Given records -
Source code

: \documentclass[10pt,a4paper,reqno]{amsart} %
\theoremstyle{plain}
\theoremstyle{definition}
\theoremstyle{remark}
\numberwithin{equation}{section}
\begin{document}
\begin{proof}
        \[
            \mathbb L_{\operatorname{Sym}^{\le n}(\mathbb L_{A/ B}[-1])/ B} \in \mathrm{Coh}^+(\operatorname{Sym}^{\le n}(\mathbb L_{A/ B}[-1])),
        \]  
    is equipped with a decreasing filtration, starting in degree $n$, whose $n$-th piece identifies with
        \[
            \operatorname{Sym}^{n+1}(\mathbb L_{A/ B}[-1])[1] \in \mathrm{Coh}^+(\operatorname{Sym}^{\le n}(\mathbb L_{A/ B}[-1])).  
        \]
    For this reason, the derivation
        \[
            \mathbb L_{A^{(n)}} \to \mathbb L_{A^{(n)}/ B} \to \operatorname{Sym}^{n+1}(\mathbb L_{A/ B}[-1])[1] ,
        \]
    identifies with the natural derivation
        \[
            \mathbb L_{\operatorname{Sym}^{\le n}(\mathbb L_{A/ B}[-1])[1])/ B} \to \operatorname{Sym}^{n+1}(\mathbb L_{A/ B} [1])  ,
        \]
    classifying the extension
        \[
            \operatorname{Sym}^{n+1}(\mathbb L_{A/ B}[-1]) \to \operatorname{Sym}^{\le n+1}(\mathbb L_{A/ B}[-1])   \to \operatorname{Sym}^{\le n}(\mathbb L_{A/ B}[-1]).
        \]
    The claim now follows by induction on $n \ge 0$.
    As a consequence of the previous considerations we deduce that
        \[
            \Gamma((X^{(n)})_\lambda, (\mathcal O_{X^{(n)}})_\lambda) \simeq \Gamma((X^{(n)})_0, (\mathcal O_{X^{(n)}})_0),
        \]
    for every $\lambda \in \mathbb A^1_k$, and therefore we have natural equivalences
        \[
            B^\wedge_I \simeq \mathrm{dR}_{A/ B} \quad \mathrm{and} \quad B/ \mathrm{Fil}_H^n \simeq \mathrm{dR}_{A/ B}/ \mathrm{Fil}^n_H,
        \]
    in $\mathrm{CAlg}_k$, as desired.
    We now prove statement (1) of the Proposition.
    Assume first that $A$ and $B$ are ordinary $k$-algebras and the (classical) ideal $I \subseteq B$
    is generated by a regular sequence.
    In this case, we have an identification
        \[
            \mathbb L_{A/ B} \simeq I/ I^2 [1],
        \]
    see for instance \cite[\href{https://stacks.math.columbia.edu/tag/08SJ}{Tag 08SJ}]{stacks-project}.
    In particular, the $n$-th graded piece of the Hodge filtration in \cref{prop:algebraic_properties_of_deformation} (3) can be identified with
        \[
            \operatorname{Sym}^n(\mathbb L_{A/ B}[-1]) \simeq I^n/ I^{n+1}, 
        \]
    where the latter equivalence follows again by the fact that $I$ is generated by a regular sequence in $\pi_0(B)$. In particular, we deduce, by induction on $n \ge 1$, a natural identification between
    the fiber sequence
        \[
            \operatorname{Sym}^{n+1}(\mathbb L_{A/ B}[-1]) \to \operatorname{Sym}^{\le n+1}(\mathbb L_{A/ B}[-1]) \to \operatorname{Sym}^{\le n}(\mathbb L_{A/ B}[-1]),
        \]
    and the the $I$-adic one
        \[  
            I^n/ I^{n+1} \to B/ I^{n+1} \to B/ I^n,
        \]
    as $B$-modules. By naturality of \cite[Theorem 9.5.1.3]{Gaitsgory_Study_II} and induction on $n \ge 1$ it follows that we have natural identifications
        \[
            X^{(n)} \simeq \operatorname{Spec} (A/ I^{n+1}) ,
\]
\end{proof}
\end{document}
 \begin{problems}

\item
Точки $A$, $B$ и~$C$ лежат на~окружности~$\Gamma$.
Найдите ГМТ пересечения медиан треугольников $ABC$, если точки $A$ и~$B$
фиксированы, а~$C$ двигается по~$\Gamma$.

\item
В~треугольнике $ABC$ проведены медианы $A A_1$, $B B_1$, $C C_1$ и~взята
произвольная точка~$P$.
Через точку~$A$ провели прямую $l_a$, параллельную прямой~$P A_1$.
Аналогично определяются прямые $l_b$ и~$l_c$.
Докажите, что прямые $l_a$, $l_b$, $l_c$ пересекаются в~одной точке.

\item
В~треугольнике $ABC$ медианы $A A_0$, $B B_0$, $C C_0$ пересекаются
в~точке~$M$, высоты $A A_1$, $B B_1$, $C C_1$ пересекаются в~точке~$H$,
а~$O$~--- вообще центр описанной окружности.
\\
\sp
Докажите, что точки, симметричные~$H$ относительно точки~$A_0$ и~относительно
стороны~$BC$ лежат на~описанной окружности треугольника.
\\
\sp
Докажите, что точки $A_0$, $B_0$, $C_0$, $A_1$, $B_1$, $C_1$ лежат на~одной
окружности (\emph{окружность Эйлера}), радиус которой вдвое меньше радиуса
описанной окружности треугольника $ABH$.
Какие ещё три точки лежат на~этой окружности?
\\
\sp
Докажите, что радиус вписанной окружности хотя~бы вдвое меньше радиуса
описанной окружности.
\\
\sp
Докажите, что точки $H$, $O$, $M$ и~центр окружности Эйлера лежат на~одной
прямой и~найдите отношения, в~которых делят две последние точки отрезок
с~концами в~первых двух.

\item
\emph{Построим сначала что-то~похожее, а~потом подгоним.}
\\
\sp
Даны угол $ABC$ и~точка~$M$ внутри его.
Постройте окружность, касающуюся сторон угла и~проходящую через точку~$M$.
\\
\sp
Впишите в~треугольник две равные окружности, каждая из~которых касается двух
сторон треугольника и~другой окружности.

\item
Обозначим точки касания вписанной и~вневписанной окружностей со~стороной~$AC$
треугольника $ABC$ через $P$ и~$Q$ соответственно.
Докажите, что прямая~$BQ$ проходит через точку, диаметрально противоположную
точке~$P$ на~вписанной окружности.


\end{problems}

Brief -
For this exercise, find all lines in the records containing the word "точке" and copy them.

Answer section -
Докажите, что прямые $l_a$, $l_b$, $l_c$ пересекаются в~одной точке.
в~точке~$M$, высоты $A A_1$, $B B_1$, $C C_1$ пересекаются в~точке~$H$,
точке~$P$ на~вписанной окружности.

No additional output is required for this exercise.